**DATA EXCERPTS:**

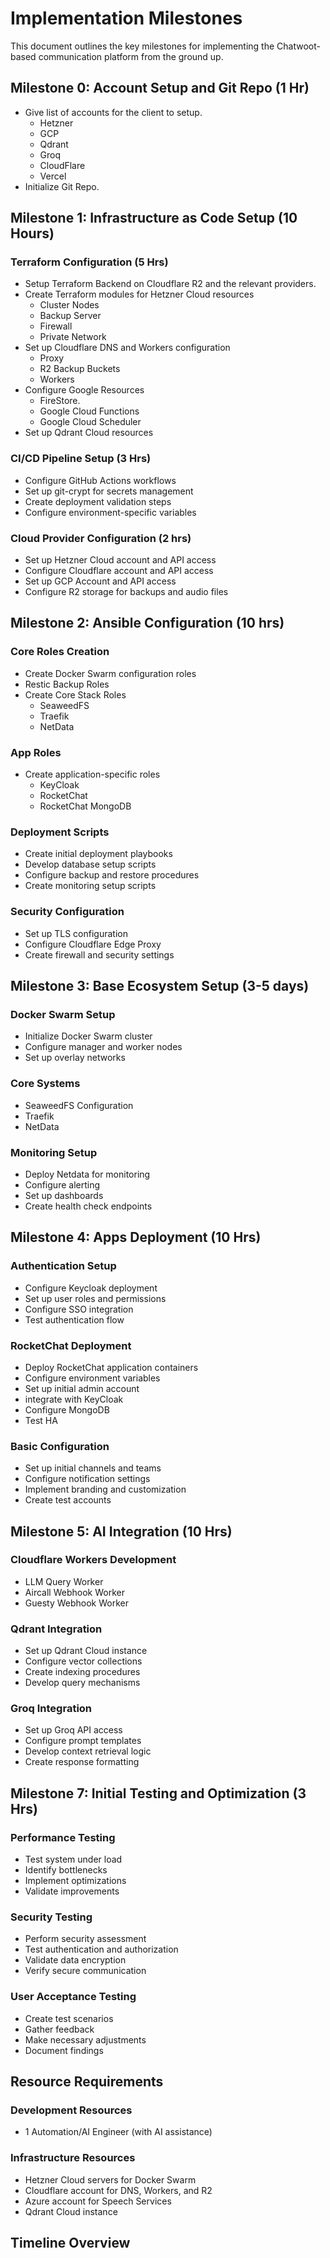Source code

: # Implementation Milestones

This document outlines the key milestones for implementing the Chatwoot-based communication platform from the ground up.

## Milestone 0: Account Setup and Git Repo (1 Hr)
- Give list of accounts for the client to setup.
    - Hetzner
    - GCP
    - Qdrant
    - Groq
    - CloudFlare
    - Vercel
- Initialize Git Repo.

## Milestone 1: Infrastructure as Code Setup (10 Hours)

### Terraform Configuration (5 Hrs)
- Setup Terraform Backend on Cloudflare R2 and the relevant providers.
- Create Terraform modules for Hetzner Cloud resources
    - Cluster Nodes
    - Backup Server
    - Firewall
    - Private Network
- Set up Cloudflare DNS and Workers configuration
    - Proxy
    - R2 Backup Buckets
    - Workers
- Configure Google Resources
    - FireStore.
    - Google Cloud Functions
    - Google Cloud Scheduler
- Set up Qdrant Cloud resources

### CI/CD Pipeline Setup (3 Hrs)
- Configure GitHub Actions workflows
- Set up git-crypt for secrets management
- Create deployment validation steps
- Configure environment-specific variables

### Cloud Provider Configuration (2 hrs)
- Set up Hetzner Cloud account and API access
- Configure Cloudflare account and API access
- Set up GCP Account and API access
- Configure R2 storage for backups and audio files

## Milestone 2: Ansible Configuration (10 hrs)

### Core Roles Creation
- Create Docker Swarm configuration roles
- Restic Backup Roles
- Create Core Stack Roles
    - SeaweedFS
    - Traefik
    - NetData

### App Roles 
- Create application-specific roles
    - KeyCloak
    - RocketChat
    - RocketChat MongoDB

### Deployment Scripts
- Create initial deployment playbooks
- Develop database setup scripts
- Configure backup and restore procedures
- Create monitoring setup scripts

### Security Configuration
- Set up TLS configuration
- Configure Cloudflare Edge Proxy
- Create firewall and security settings

## Milestone 3: Base Ecosystem Setup (3-5 days)

### Docker Swarm Setup
- Initialize Docker Swarm cluster
- Configure manager and worker nodes
- Set up overlay networks

### Core Systems
- SeaweedFS Configuration
- Traefik
- NetData

### Monitoring Setup
- Deploy Netdata for monitoring
- Configure alerting
- Set up dashboards
- Create health check endpoints


## Milestone 4: Apps Deployment (10 Hrs)


### Authentication Setup
- Configure Keycloak deployment
- Set up user roles and permissions
- Configure SSO integration
- Test authentication flow

### RocketChat Deployment
- Deploy RocketChat application containers
- Configure environment variables
- Set up initial admin account
- integrate with KeyCloak
- Configure MongoDB
- Test HA

### Basic Configuration
- Set up initial channels and teams
- Configure notification settings
- Implement branding and customization
- Create test accounts

## Milestone 5: AI Integration (10 Hrs)

### Cloudflare Workers Development
- LLM Query Worker
- Aircall Webhook Worker
- Guesty Webhook Worker

### Qdrant Integration
- Set up Qdrant Cloud instance
- Configure vector collections
- Create indexing procedures
- Develop query mechanisms

### Groq Integration
- Set up Groq API access
- Configure prompt templates
- Develop context retrieval logic
- Create response formatting

## Milestone 7: Initial Testing and Optimization (3 Hrs)

### Performance Testing
- Test system under load
- Identify bottlenecks
- Implement optimizations
- Validate improvements

### Security Testing
- Perform security assessment
- Test authentication and authorization
- Validate data encryption
- Verify secure communication

### User Acceptance Testing
- Create test scenarios
- Gather feedback
- Make necessary adjustments
- Document findings


## Resource Requirements

### Development Resources
- 1 Automation/AI Engineer (with AI assistance)

### Infrastructure Resources
- Hetzner Cloud servers for Docker Swarm
- Cloudflare account for DNS, Workers, and R2
- Azure account for Speech Services
- Qdrant Cloud instance

## Timeline Overview
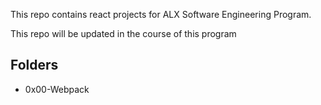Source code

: This repo contains react projects for ALX Software Engineering Program. 

This repo will be updated in the course of this program
## Folders
* 0x00-Webpack
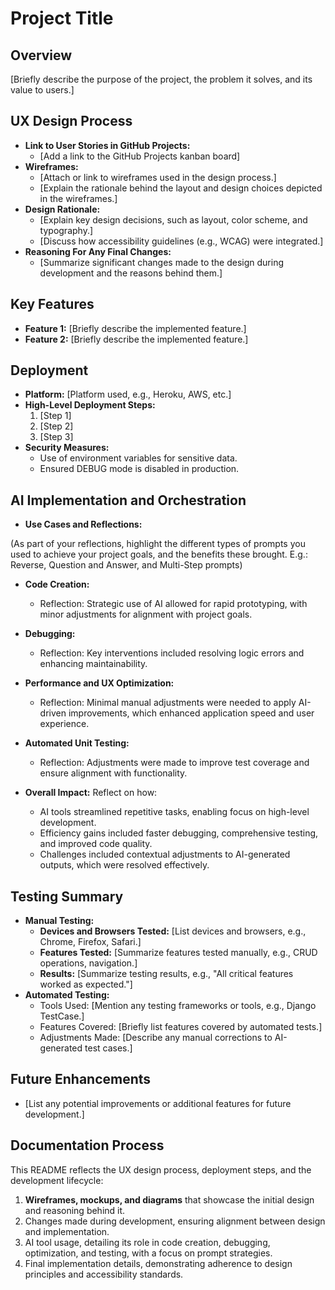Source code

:# Project Title

## Overview
[Briefly describe the purpose of the project, the problem it solves, and its value to users.]

## UX Design Process
- **Link to User Stories in GitHub Projects:**
  - [Add a link to the GitHub Projects kanban board]
- **Wireframes:**
  - [Attach or link to wireframes used in the design process.]
  - [Explain the rationale behind the layout and design choices depicted in the wireframes.]
- **Design Rationale:**
  - [Explain key design decisions, such as layout, color scheme, and typography.]
  - [Discuss how accessibility guidelines (e.g., WCAG) were integrated.]
- **Reasoning For Any Final Changes:**
  - [Summarize significant changes made to the design during development and the reasons behind them.]

## Key Features
- **Feature 1:** [Briefly describe the implemented feature.]
- **Feature 2:** [Briefly describe the implemented feature.]

## Deployment
- **Platform:** [Platform used, e.g., Heroku, AWS, etc.]
- **High-Level Deployment Steps:** 
  1. [Step 1]
  2. [Step 2]
  3. [Step 3]
- **Security Measures:**
  - Use of environment variables for sensitive data.
  - Ensured DEBUG mode is disabled in production.

## AI Implementation and Orchestration

- **Use Cases and Reflections:**

(As part of your reflections, highlight the different types of prompts you used to achieve your project goals, and the benefits these brought. E.g.: Reverse, Question and Answer, and Multi-Step prompts)

  - **Code Creation:** 
    - Reflection: Strategic use of AI allowed for rapid prototyping, with minor adjustments for alignment with project goals.
  - **Debugging:** 
    - Reflection: Key interventions included resolving logic errors and enhancing maintainability.
  - **Performance and UX Optimization:** 
    - Reflection: Minimal manual adjustments were needed to apply AI-driven improvements, which enhanced application speed and user experience.
  - **Automated Unit Testing:**
    - Reflection: Adjustments were made to improve test coverage and ensure alignment with functionality.
    
- **Overall Impact:**
  Reflect on how:
  - AI tools streamlined repetitive tasks, enabling focus on high-level development.
  - Efficiency gains included faster debugging, comprehensive testing, and improved code quality.
  - Challenges included contextual adjustments to AI-generated outputs, which were resolved effectively.

## Testing Summary
- **Manual Testing:**
  - **Devices and Browsers Tested:** [List devices and browsers, e.g., Chrome, Firefox, Safari.]
  - **Features Tested:** [Summarize features tested manually, e.g., CRUD operations, navigation.]
  - **Results:** [Summarize testing results, e.g., "All critical features worked as expected."]
- **Automated Testing:**
  - Tools Used: [Mention any testing frameworks or tools, e.g., Django TestCase.]
  - Features Covered: [Briefly list features covered by automated tests.]
  - Adjustments Made: [Describe any manual corrections to AI-generated test cases.]

## Future Enhancements
- [List any potential improvements or additional features for future development.]

## Documentation Process
This README reflects the UX design process, deployment steps, and the development lifecycle:
1. **Wireframes, mockups, and diagrams** that showcase the initial design and reasoning behind it.
2. Changes made during development, ensuring alignment between design and implementation.
3. AI tool usage, detailing its role in code creation, debugging, optimization, and testing, with a focus on prompt strategies.
4. Final implementation details, demonstrating adherence to design principles and accessibility standards.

**PROBLEM STATEMENT:** Please copy the lines in the records above between the one holding "- Set up initial admin account" and the one holding "- Create response formatting", inclusive, exactly and with no other line.

**WORKED SOLUTION:**
- Set up initial admin account
- integrate with KeyCloak
- Configure MongoDB
- Test HA

### Basic Configuration
- Set up initial channels and teams
- Configure notification settings
- Implement branding and customization
- Create test accounts

## Milestone 5: AI Integration (10 Hrs)

### Cloudflare Workers Development
- LLM Query Worker
- Aircall Webhook Worker
- Guesty Webhook Worker

### Qdrant Integration
- Set up Qdrant Cloud instance
- Configure vector collections
- Create indexing procedures
- Develop query mechanisms

### Groq Integration
- Set up Groq API access
- Configure prompt templates
- Develop context retrieval logic
- Create response formatting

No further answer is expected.